Amelia tossed her head impatiently.

 

“William,” she said, “for an intelligent man, you can be remarkably obtuse at times. What if poor Mr. Hargreaves is waiting for you to invite him to invade your precious privacy?”

 

“If such is the case,” said Willis, Sr., “I fear that we shall remain strangers.”

 

“You haven’t avoided him intentionally, have you?” I asked. “Because of the Finch-Tillcote feud?”

 

Willis, Sr., appeared to be faintly puzzled.

 

“Are the two villages engaged in a feud?” he asked.

 

“Of course they are,” Amelia expostulated. “You must know about the feud, William. It’s been going on for ages. Marigold Edwards told me all about it when I first came to Finch.”

 

“I am not acquainted with Mrs. Edwards,” Willis, Sr., reminded her.

 

“Nor am I,” I said. “William and I are in the same boat, Amelia. Neither of us used an estate agent when we moved to Finch.
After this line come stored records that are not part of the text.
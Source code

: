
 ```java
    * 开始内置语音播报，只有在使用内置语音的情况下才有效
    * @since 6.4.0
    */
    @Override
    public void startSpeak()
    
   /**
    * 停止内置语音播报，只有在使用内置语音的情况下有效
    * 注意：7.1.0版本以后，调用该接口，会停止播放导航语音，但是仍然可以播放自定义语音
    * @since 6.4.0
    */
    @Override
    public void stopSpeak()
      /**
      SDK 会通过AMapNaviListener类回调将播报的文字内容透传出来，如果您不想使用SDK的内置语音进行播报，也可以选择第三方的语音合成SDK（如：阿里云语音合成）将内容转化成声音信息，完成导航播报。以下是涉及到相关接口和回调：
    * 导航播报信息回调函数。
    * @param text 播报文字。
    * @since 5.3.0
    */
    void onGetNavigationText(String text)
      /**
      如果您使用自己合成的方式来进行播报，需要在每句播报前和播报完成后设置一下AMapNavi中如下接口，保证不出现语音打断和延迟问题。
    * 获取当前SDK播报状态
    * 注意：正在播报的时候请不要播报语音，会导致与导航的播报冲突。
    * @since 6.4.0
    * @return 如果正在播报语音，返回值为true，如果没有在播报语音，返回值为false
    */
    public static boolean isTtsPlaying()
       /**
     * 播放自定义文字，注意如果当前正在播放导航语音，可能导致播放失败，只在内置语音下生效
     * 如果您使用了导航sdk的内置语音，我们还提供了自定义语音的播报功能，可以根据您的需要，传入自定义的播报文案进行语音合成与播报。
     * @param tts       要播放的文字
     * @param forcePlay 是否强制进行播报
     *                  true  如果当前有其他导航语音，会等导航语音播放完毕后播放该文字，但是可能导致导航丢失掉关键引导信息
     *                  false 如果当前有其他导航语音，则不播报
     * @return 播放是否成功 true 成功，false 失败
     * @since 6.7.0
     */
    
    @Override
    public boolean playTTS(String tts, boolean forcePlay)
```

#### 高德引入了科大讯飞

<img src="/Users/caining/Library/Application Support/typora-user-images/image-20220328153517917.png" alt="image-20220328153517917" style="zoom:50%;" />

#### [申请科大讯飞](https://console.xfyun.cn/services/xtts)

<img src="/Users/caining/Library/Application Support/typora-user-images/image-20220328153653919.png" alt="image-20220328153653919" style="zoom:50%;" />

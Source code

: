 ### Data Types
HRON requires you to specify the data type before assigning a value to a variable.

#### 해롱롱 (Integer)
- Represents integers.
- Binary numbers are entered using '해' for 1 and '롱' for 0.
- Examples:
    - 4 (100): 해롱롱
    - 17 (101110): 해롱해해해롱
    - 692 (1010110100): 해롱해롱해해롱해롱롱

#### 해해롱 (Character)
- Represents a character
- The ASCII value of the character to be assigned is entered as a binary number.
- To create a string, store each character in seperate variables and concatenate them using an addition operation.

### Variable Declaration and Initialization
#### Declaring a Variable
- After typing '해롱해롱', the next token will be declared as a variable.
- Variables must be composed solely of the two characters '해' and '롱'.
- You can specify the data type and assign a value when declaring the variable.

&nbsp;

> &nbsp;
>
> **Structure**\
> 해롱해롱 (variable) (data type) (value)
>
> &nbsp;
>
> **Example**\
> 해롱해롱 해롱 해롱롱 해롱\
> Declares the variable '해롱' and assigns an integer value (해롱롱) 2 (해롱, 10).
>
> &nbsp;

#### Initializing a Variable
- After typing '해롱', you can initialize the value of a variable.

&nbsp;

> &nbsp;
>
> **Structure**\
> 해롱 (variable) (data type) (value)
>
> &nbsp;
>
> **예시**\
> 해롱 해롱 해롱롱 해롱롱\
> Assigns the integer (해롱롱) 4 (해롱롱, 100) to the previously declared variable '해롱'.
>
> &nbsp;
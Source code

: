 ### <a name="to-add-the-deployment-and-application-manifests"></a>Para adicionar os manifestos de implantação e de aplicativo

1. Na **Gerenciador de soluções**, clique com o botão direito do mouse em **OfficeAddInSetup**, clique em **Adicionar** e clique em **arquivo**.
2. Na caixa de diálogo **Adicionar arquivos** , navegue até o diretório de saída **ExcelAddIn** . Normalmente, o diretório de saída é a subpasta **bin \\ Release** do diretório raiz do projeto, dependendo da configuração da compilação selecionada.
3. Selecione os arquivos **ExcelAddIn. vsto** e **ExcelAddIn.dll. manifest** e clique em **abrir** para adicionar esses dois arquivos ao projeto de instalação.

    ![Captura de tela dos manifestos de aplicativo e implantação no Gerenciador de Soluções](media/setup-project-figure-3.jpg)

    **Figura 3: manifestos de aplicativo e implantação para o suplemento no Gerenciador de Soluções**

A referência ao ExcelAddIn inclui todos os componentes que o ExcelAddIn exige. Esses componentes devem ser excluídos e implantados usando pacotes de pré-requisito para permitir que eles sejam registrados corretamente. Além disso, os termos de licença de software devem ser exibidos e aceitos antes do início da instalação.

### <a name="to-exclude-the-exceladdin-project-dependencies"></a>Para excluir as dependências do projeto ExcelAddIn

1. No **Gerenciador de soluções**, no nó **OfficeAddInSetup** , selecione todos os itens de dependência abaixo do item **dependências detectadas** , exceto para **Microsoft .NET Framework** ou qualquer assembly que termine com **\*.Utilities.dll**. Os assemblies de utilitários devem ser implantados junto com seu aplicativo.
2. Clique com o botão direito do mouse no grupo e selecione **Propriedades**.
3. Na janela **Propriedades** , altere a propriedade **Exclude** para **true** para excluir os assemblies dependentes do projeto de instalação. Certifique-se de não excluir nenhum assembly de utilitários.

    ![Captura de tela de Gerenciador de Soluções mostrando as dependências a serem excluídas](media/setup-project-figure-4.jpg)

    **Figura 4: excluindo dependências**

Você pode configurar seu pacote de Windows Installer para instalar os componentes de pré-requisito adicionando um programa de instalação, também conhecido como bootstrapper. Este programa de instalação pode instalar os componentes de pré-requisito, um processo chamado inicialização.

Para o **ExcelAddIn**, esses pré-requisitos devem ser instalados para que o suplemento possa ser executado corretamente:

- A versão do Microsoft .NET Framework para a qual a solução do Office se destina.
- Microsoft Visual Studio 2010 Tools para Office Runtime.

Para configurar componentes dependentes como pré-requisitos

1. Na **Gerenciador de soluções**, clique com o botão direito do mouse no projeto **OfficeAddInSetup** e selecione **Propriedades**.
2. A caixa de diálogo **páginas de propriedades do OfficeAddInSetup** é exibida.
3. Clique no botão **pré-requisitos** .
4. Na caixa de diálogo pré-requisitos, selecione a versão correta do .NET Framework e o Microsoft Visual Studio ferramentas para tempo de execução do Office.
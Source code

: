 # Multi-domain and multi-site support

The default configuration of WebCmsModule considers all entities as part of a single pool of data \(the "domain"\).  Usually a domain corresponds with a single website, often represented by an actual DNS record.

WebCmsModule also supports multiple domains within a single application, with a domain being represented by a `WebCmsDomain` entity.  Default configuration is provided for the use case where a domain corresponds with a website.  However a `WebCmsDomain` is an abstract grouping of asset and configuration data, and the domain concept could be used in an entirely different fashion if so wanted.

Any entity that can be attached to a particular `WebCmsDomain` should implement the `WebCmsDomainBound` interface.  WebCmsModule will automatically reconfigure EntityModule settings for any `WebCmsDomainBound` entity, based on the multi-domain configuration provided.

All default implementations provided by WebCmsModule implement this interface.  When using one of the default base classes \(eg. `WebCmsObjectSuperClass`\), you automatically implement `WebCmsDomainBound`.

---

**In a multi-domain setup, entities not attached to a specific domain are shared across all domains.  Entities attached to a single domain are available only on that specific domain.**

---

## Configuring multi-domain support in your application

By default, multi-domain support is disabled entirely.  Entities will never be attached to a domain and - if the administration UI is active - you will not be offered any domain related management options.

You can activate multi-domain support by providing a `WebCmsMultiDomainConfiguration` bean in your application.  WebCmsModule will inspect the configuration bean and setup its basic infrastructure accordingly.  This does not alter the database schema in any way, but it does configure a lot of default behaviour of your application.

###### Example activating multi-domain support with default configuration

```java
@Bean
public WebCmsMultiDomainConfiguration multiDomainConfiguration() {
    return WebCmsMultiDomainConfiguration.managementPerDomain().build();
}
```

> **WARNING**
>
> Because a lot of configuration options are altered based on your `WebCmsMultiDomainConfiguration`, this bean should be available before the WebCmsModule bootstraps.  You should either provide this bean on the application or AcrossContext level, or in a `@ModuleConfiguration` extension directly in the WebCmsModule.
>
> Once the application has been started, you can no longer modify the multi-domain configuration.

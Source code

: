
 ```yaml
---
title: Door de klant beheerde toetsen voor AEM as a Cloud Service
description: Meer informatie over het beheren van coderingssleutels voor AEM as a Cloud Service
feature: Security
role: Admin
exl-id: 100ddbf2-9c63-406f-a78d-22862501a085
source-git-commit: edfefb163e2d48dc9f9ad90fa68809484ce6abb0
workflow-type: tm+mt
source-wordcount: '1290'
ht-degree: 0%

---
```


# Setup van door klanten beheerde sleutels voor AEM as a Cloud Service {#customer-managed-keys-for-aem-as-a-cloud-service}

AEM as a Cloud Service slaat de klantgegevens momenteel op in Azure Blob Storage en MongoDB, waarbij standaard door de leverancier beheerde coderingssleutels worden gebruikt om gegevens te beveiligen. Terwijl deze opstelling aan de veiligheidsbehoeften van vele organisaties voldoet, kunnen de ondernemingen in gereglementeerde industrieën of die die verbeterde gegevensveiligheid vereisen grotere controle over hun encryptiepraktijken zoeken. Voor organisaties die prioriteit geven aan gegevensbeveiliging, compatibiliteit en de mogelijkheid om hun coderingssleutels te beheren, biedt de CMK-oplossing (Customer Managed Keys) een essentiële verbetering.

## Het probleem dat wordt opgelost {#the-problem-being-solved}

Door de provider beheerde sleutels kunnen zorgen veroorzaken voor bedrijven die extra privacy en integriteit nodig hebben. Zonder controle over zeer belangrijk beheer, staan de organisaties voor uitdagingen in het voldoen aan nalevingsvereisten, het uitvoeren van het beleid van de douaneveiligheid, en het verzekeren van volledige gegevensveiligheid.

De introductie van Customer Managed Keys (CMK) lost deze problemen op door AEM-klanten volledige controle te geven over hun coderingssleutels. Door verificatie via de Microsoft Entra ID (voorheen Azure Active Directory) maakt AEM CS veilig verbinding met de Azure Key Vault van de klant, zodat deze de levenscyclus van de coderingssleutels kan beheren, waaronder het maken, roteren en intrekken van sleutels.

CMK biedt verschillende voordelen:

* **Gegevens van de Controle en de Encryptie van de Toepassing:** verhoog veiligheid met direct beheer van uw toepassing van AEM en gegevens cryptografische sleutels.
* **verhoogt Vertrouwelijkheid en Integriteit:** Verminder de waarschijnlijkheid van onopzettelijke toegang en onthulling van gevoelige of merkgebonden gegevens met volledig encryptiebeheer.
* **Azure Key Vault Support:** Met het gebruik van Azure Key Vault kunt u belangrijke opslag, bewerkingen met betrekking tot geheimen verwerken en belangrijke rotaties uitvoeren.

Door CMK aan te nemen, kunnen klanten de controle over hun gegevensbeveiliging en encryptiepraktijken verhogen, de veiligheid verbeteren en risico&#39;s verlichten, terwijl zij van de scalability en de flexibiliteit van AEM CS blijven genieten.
No one told me about the feud until yesterday, but you’re right—it’s been going on for a long time.”

 

“How long?” Willis, Sr., inquired.

 

“Victoria was still on the throne when it started,” I said, recalling Aunt Dimity’s history lesson. “Local lore has it that Arthur’s great-great-grandfather, Quentin Hargreaves, sided with Tillcote in a quarrel about three stolen pigs.”

 

“Did Quentin Hargreaves blame the theft on a person or persons residing in Finch?” Willis, Sr., asked.

 

“Quentin didn’t point a finger at anyone,” I said, “but he chose Tillcote over Finch, so he must have believed that the guilty party lived in Finch.”

 

“Implications can sometimes do more damage than outright accusations,” Willis, Sr., observed. “One can defend oneself against an accusation. An implication is more difficult to refute.”

 

“Quentin’s implication outraged Finch’s law-abiding residents,” I said. “They shunned the Hargreaves family because of it and they’ve been shunning them ever since. That’s why I thought you might . . .” My voice faded as Willis, Sr., gave me a withering look.

 

“I think he’s outraged by your implication,” Amelia said in a deliberately comical stage whisper.